◆ **Exercise prompt**: Among the records, how many lines contain "ultimo"? Only the number is needed.

Data entries
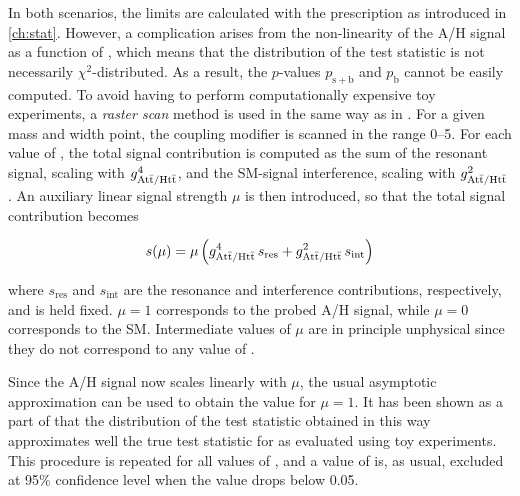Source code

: 
In both scenarios, the limits are calculated with the \CLs prescription as introduced in \cref{ch:stat}. However, a complication arises from the non-linearity of the A/H signal as a function of \gAHtt, which means that the distribution of the test statistic is not necessarily $\chi^2$-distributed. As a result, the $p$-values $p_{\mathrm{s+b}}$ and $p_{\mathrm{b}}$ cannot be easily computed. To avoid having to perform computationally expensive toy experiments, a \textit{raster scan} method is used in the same way as in . For a given \AH mass and width point, the coupling modifier \gAHtt is scanned in the range 0--5. For each value of \gAHtt, the total signal contribution is computed as the sum of the resonant signal, scaling with $g_{\mathrm{A t \bar{t} / H t \bar{t}}}^4$, and the SM-signal interference, scaling with $g_{\mathrm{A t \bar{t} / H t \bar{t}}}^2$. An auxiliary linear signal strength $\mu$ is then introduced, so that the total signal contribution becomes

\begin{equation}
    s (\mu) = \mu \left( g_{\mathrm{A t \bar{t} / H t \bar{t}}}^4 \, s_{\mathrm{res}} + g_{\mathrm{A t \bar{t} / H t \bar{t}}}^2 \, s_{\mathrm{int}} \right)
\end{equation}

\noindent where $s_{\mathrm{res}}$ and $s_{\mathrm{int}}$ are the resonance and interference contributions, respectively, and \gAHtt is held fixed. $\mu = 1$ corresponds to the probed A/H signal, while $\mu = 0$ corresponds to the SM. Intermediate values of $\mu$ are in principle unphysical since they do not correspond to any value of \gAHtt.

Since the A/H signal now scales linearly with $\mu$, the usual asymptotic approximation can be used to obtain the \CLs value for $\mu = 1$. It has been shown as a part of  that the distribution of the test statistic obtained in this way approximates well the true test statistic for \gAHtt as evaluated using toy experiments. This procedure is repeated for all values of \gAHtt, and a value of \gAHtt is, as usual, excluded at 95\% confidence level when the \CLs value drops below 0.05. 

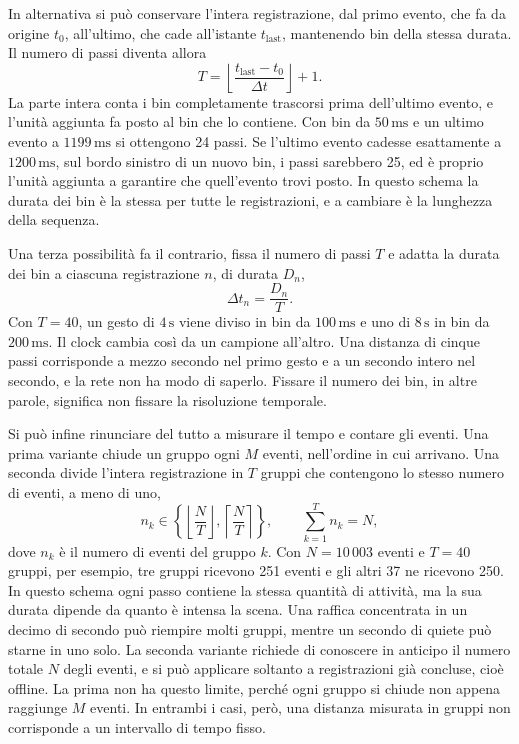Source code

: In alternativa si può conservare l'intera registrazione, dal primo evento, che fa da origine $t_0$, all'ultimo, che cade all'istante $t_{\mathrm{last}}$, mantenendo bin della stessa durata. Il numero di passi diventa allora
\begin{equation}
\label{eq:lunghezza_clock_fisico}
T=\left\lfloor\frac{t_{\mathrm{last}}-t_0}{\Delta t}\right\rfloor+1.
\end{equation}
La parte intera conta i bin completamente trascorsi prima dell'ultimo evento, e l'unità aggiunta fa posto al bin che lo contiene. Con bin da $50\,\mathrm{ms}$ e un ultimo evento a $1199\,\mathrm{ms}$ si ottengono 24 passi. Se l'ultimo evento cadesse esattamente a $1200\,\mathrm{ms}$, sul bordo sinistro di un nuovo bin, i passi sarebbero 25, ed è proprio l'unità aggiunta a garantire che quell'evento trovi posto. In questo schema la durata dei bin è la stessa per tutte le registrazioni, e a cambiare è la lunghezza della sequenza.

Una terza possibilità fa il contrario, fissa il numero di passi $T$ e adatta la durata dei bin a ciascuna registrazione $n$, di durata $D_n$,
\begin{equation}
\label{eq:delta_t_rapporto}
\Delta t_n=\frac{D_n}{T}.
\end{equation}
Con $T=40$, un gesto di $4\,\mathrm{s}$ viene diviso in bin da $100\,\mathrm{ms}$ e uno di $8\,\mathrm{s}$ in bin da $200\,\mathrm{ms}$. Il clock cambia così da un campione all'altro. Una distanza di cinque passi corrisponde a mezzo secondo nel primo gesto e a un secondo intero nel secondo, e la rete non ha modo di saperlo. Fissare il numero dei bin, in altre parole, significa non fissare la risoluzione temporale.

Si può infine rinunciare del tutto a misurare il tempo e contare gli eventi. Una prima variante chiude un gruppo ogni $M$ eventi, nell'ordine in cui arrivano. Una seconda divide l'intera registrazione in $T$ gruppi che contengono lo stesso numero di eventi, a meno di uno,
\begin{equation}
\label{eq:gruppi_eventi_bilanciati}
n_k\in\left\{\left\lfloor\frac NT\right\rfloor,
                 \left\lceil\frac NT\right\rceil\right\},
\qquad \sum_{k=1}^{T}n_k=N,
\end{equation}
dove $n_k$ è il numero di eventi del gruppo $k$. Con $N=10\,003$ eventi e $T=40$ gruppi, per esempio, tre gruppi ricevono 251 eventi e gli altri 37 ne ricevono 250. In questo schema ogni passo contiene la stessa quantità di attività, ma la sua durata dipende da quanto è intensa la scena. Una raffica concentrata in un decimo di secondo può riempire molti gruppi, mentre un secondo di quiete può starne in uno solo. La seconda variante richiede di conoscere in anticipo il numero totale $N$ degli eventi, e si può applicare soltanto a registrazioni già concluse, cioè offline. La prima non ha questo limite, perché ogni gruppo si chiude non appena raggiunge $M$ eventi. In entrambi i casi, però, una distanza misurata in gruppi non corrisponde a un intervallo di tempo fisso.

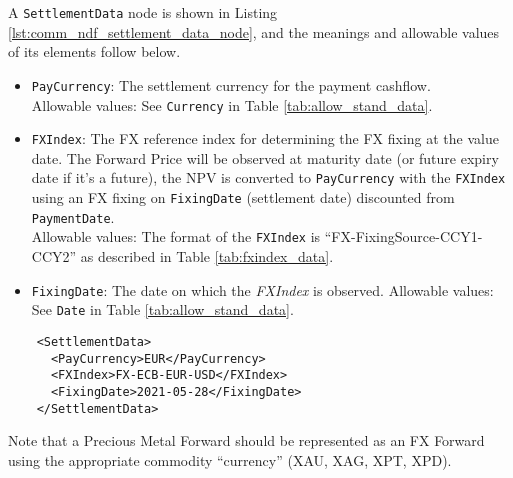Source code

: A \lstinline!SettlementData! node is shown in Listing \ref{lst:comm_ndf_settlement_data_node}, and the meanings and allowable values of its elements follow below.

\begin{itemize}
\item \lstinline!PayCurrency!: The settlement currency for the payment cashflow. \\
Allowable values:  See \lstinline!Currency! in Table \ref{tab:allow_stand_data}.
\item \lstinline!FXIndex!: The FX reference index for determining the FX fixing at the value date. The Forward Price will be observed at maturity date (or future expiry date if it’s a future), the NPV is converted to \lstinline!PayCurrency! with the \lstinline!FXIndex! using an FX fixing on \lstinline!FixingDate! (settlement date) discounted from \lstinline!PaymentDate!. \\
Allowable values: The format of the \lstinline!FXIndex! is ``FX-FixingSource-CCY1-CCY2'' as described in Table \ref{tab:fxindex_data}.
\item \lstinline!FixingDate!: The date on which the \emph{FXIndex} is observed.
Allowable values: See \lstinline!Date! in Table \ref{tab:allow_stand_data}.
\end{itemize}

\begin{listing}[H]
  \begin{verbatim}
    <SettlementData>
      <PayCurrency>EUR</PayCurrency>
      <FXIndex>FX-ECB-EUR-USD</FXIndex>
      <FixingDate>2021-05-28</FixingDate>
    </SettlementData>
  \end{verbatim}
  \caption{Example \lstinline!SettlementData! node with \lstinline!Rules! sub-node}
  \label{lst:comm_ndf_settlement_data_node}
\end{listing}

Note that a Precious Metal Forward should be represented as an FX Forward using the appropriate commodity ``currency'' (XAU, XAG, XPT, XPD).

◆ **Solution for this problem**: 2